Principalmente dovuto al fatto che sto ancora riprendendomi dall’hangover della cena di matrimonio, honestly, sono quasi le due e sono ancora scioccato, era bono il vino.
Questo vuol dire che ancora non sono riuscito ad andare a mare, ma recuperero’ quanto prima.
Avrei alcuni episodi (actually due) da portare alla vostra attenzione ma e’ meglio farli di persona, per non ledere la privacy di qualche ragazza presente in sala, quindi ricordatemeli di dirveli =)
Per il resto va detto che la cerimonia e’ stata rapida e la chiesa aveva l’aria condizionata, la cena era, inoltre, all’aperto, la temperatura era piu’ bassa del solito quindi non ho fatto la sauna nel vestito.
Detto questo niente di che, esiste qualche shot su flickr, piu’ precisamente a questo indirizzo che comunque e’ un catch-all per tutte le mie foto di questo primo segmento di vacanza siciliana.
Saluti, io vorrei andare a mare
June 28th, 2007
Tornato in sede per le dovute e spettate ferie che si prolungheranno fino all’otto luglio.
Che dire, potrei fare il solito post sulle cose da fare e che si pensano appena tornati in Italia ma non ho voglia di dilungarmi troppo perche’
1) fa caldo
2) tra poco esco
Ergo mi limitero’ a dire che il bidet e’ una delle piu’ grandi invenzioni della storia dell’umanita’ e che solo gli italiani sono capaci ad usarlo come si deve (pare si dica che i francesi ci si lavino i piedi), quindi ho approfittato subito dell’utilizzo di questa tecnologia avanzata.
A parte cio’, il mitico air malta londra-catania ha ritardato di un’ora perche’ una signora ha deciso di scendere all’ultimo minuto, ergo torna indietro, fai il giro, controllo di sicurezza etc, ma io ero troppo assonnato per decidere di incazzarmi, allora mi sono fatto, giustamente, una pennichella che e’ durata fino a quando l’aereo e’ atterrato a CT.
Domani ho un matrimonio, non il mio ovviamente, ergo approfittero’ della giornata assolata per sudare durante la cerimonia (cosa che odio), probabilmente, considerando che si terra’ il pomeriggio, approfittero’ della mattina per andare a mare e prendere un po’ di colorito che sostituisca il mio bianco-cadavere generato da mesi di Irlanda.

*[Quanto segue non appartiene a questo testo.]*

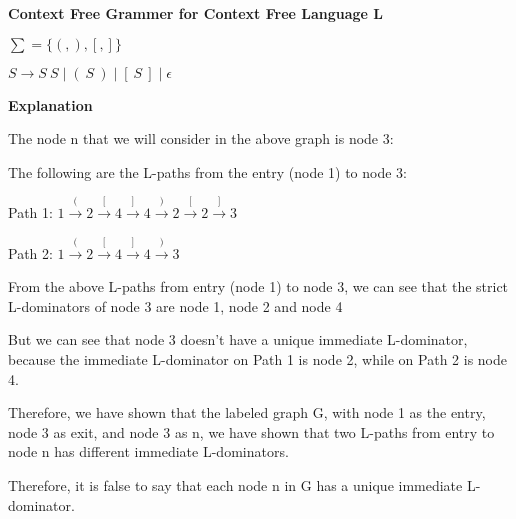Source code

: \documentclass[12pt]{article}
\begin{document}
\begin{enumerate}
\begin{mdframed}

      \textbf{Context Free Grammer for Context Free Language L}

      $ \sum = \{(, ), [, ]\} $

      $ S \rightarrow S \: S \mid ( \: S \: ) \mid [ \: S \: ] \mid \epsilon $

      \textbf{Explanation}

      The node n that we will consider in the above graph is node 3:

      The following are the L-paths from the entry (node 1) to node 3:

      Path 1: $1 \xrightarrow{(} 2 \xrightarrow{[} 4 \xrightarrow{]} 4 \xrightarrow{)} 2 \xrightarrow{[} 2 \xrightarrow{]} 3$
      
      Path 2: $1 \xrightarrow{(} 2 \xrightarrow{[} 4 \xrightarrow{]} 4 \xrightarrow{)} 3$

      From the above L-paths from entry (node 1) to node 3, we can see that the strict L-dominators of node 3 are node 1, node 2 and node 4

      But we can see that node 3 doesn't have a unique immediate L-dominator, because the immediate L-dominator on Path 1 is node 2, while on Path 2 is node 4.

      Therefore, we have shown that the labeled graph G, with node 1 as the entry, node 3 as exit, and node 3 as n, we have shown that two L-paths from entry to node n has different immediate L-dominators.

      Therefore, it is false to say that each node n in G has a unique immediate L-dominator.
      \end{mdframed}
      
  \end{enumerate}
    
\end{document}
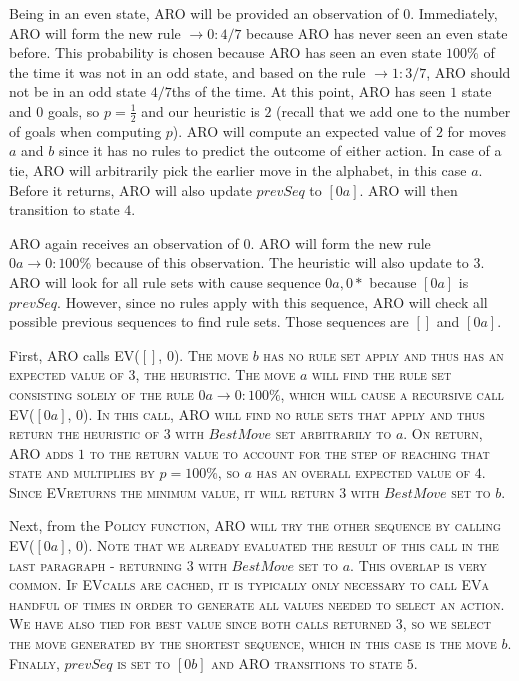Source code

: \documentclass[letterpaper]{article} %
\begin{document}
Being in an even state, ARO will be provided an observation of $0$. Immediately, ARO will form the new rule $\rightarrow 0: 4/7$ because ARO has never seen an even state before. This probability is chosen because ARO has seen an even state $100\%$ of the time it was not in an odd state, and based on the rule $\rightarrow 1: 3/7$, ARO should not be in an odd state $4/7$ths of the time. At this point, ARO has seen $1$ state and $0$ goals, so $p = \frac{1}{2}$ and our heuristic is $2$ (recall that we add one to the number of goals when computing $p$). ARO will compute an expected value of $2$ for moves $a$ and $b$ since it has no rules to predict the outcome of either action. In case of a tie, ARO will arbitrarily pick the earlier move in the alphabet, in this case $a$. Before it returns, ARO will also update $prevSeq$ to $[0a]$. ARO will then transition to state $4$. 

ARO again receives an observation of $0$. ARO will form the new rule $0a \rightarrow 0: 100\%$ because of this observation. The heuristic will also update to $3$. ARO will look for all rule sets with cause sequence $0a,0*$ because $[0a]$ is $prevSeq$. However, since no rules apply with this sequence, ARO will check all possible previous sequences to find rule sets. Those sequences are $[]$ and $[0a]$. 

First, ARO calls \scshape EV($[]$, $0$)\normalfont. The move $b$ has no rule set apply and thus has an expected value of $3$, the heuristic. The move $a$ will find the rule set consisting solely of the rule $0a \rightarrow 0: 100\%$, which will cause a recursive call \scshape EV($[0a]$, $0$)\normalfont. In this call, ARO will find no rule sets that apply and thus return the heuristic of $3$ with $BestMove$ set arbitrarily to $a$. On return, ARO adds $1$ to the return value to account for the step of reaching that state and multiplies by $p = 100\%$, so $a$ has an overall expected value of $4$. Since \scshape EV\normalfont returns the minimum value, it will return $3$ with $BestMove$ set to $b$. 

Next, from the \scshape Policy \normalfont function, ARO will try the other sequence by calling \scshape EV($[0a]$, $0$)\normalfont. Note that we already evaluated the result of this call in the last paragraph - returning $3$ with $BestMove$ set to $a$. This overlap is very common. If \scshape EV\normalfont calls are cached, it is typically only necessary to call \scshape EV\normalfont a handful of times in order to generate all values needed to select an action. We have also tied for best value since both calls returned $3$, so we select the move generated by the shortest sequence, which in this case is the move $b$. Finally, $prevSeq$ is set to $[0b]$ and ARO transitions to state $5$.
\end{document}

Inutile dire che tosse, mal di gola e quant’altro sono quasi un ricordo (credo che domani lo saranno, dopo la notte di sudore (”sulla barca in mezzo al mare”, chi becca la citazione una pinta se uomo, se donna petting)).

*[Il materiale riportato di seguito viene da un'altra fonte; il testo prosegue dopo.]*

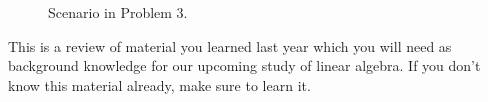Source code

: \documentclass[../textbook.tex]{subfiles}
\begin{document}
\begin{figure}[h]
\begin{center}
\begin{minipage}[b]{\textwidth}
\begin{asy}[width=0.5\textwidth]
			\end{asy}
		\end{minipage}
	\end{center}
	\vspace*{-2\baselineskip}
	\begin{center}
		\begin{minipage}[t]{\textwidth}
			\caption{Scenario in Problem 3.}
			\label{fig:unit_circle}
		\end{minipage}\hfill
	\end{center}
	\vspace*{-2\baselineskip}
\end{figure}

\noindent This is a review of material you learned last year which you will need as background knowledge for our upcoming study of linear algebra. If you don't know this material already, make sure to learn it.
\end{document}
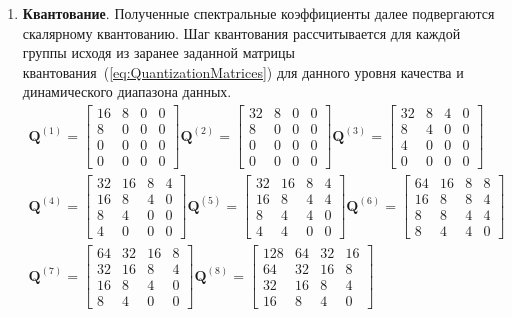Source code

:\begin{enumerate}
  \item\label{DVCEncoder:Quantization} \textbf{Квантование}. Полученные спектральные коэффициенты  далее подвергаются скалярному квантованию. Шаг квантования рассчитывается для каждой группы исходя из заранее заданной матрицы квантования~(\ref{eq:QuantizationMatrices}) для данного уровня качества и динамического диапазона данных.
  \begin{gather}
  \mathbf{Q}^{(1)} =
  \begin{bmatrix}
  16 & 8 & 0 & 0 \\
  8 & 0 & 0 & 0 \\
  0 & 0 & 0 & 0 \\
  0 & 0 & 0 & 0
  \end{bmatrix}
  \mathbf{Q}^{(2)} =
  \begin{bmatrix}
  32 & 8 & 0 & 0 \\
  8 & 0 & 0 & 0 \\
  0 & 0 & 0 & 0 \\
  0 & 0 & 0 & 0
  \end{bmatrix}
  \mathbf{Q}^{(3)} =
  \begin{bmatrix}
  32 & 8 & 4 & 0 \\
  8 & 4 & 0 & 0 \\
  4 & 0 & 0 & 0 \\
  0 & 0 & 0 & 0
  \end{bmatrix}
  \nonumber\\
  \mathbf{Q}^{(4)} =
  \begin{bmatrix}
  32 & 16 & 8 & 4 \\
  16 & 8 & 4 & 0 \\
  8 & 4 & 0 & 0 \\
  4 & 0 & 0 & 0
  \end{bmatrix}
  \mathbf{Q}^{(5)} =
  \begin{bmatrix}
  32 & 16 & 8 & 4 \\
  16 & 8 & 4 & 4 \\
  8 & 4 & 4 & 0 \\
  4 & 4 & 0 & 0
  \end{bmatrix}
  \mathbf{Q}^{(6)} =
  \begin{bmatrix}
  64 & 16 & 8 & 8 \\
  16 & 8 & 8 & 4 \\
  8 & 8 & 4 & 4 \\
  8 & 4 & 4 & 0
  \end{bmatrix}
  \nonumber \\
  \mathbf{Q}^{(7)} =
  \begin{bmatrix}
  64 & 32 & 16 & 8 \\
  32 & 16 & 8 & 4 \\
  16 & 8 & 4 & 0 \\
  8 & 4 & 0 & 0
  \end{bmatrix}
  \mathbf{Q}^{(8)} =
  \begin{bmatrix}
  128 & 64 & 32 & 16 \\
  64 & 32& 16 & 8 \\
  32 & 16 & 8 & 4 \\
  16 & 8 & 4 & 0
  \end{bmatrix}
  \label{eq:QuantizationMatrices}
  \end{gather}
  

\end{enumerate}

Dopo quest’ultimo, nonche’ poetico,chiasmo vi lascio cosi’.
Saluti
June 27th, 2007
Mal di gola
Tosse
Catarro
June 26th, 2007
We’re talking TOTALLY here
continua questa constant drizzle (non *costant*, come ho scritto erroneamente nello scorso post, capirai se non so scrivere neanche
const void *
posso cambiare mestiere) che mi fa irritare; oggi sono uscito da lavoro prima e appena fuori da lavoro pioveva, ho tirato due moccoli sotto la pioggia e sono tornato a casa a piedi. Tra l’altro si aggiunge un po’ di tosse che ho da ieri.
Inoltre, ho anche del sonno da recuperare, visto che stamattina mi sono svegliato alle sei.
Questa cazzo di constant drizzle sara’ romantica, sara’ tipica di dublino, sara’ quello che volete, ma se capita il 26 giugno mi rompe proprio i coglioni! Per fortuna tra due giorni saro’ in sicilia a beccarmi i 45 gradi, che alla fine e’ meglio cosi’ perche’ tanto io non ci devo lavorare coi 45 gradi ma solo andare a mare, mangiare granite, cannoli, vedere amici e amiche e cosi’ via. Che il Signore benedica l’inventore dell’aeroplano (da aggiungere allo scopritore del caffe’, dello scorso post).
Sono andato al party di un collega che si trasferiva oltreoceano e ho portato il mio pezzo forte, la lasagna, i tipi che stavano li’ (signori di mezza eta’) mi hanno chiesto in quale ristorante lavoravo, ho gia’ dei clienti prenotati!
Per il resto sempre preparazioni culinarie, perche’ ormai questa settimana la sto passando tra cucina e letto, che’ piuttosto che uscire co sto tempo mi prendo a colpi di mattarello nelle palle.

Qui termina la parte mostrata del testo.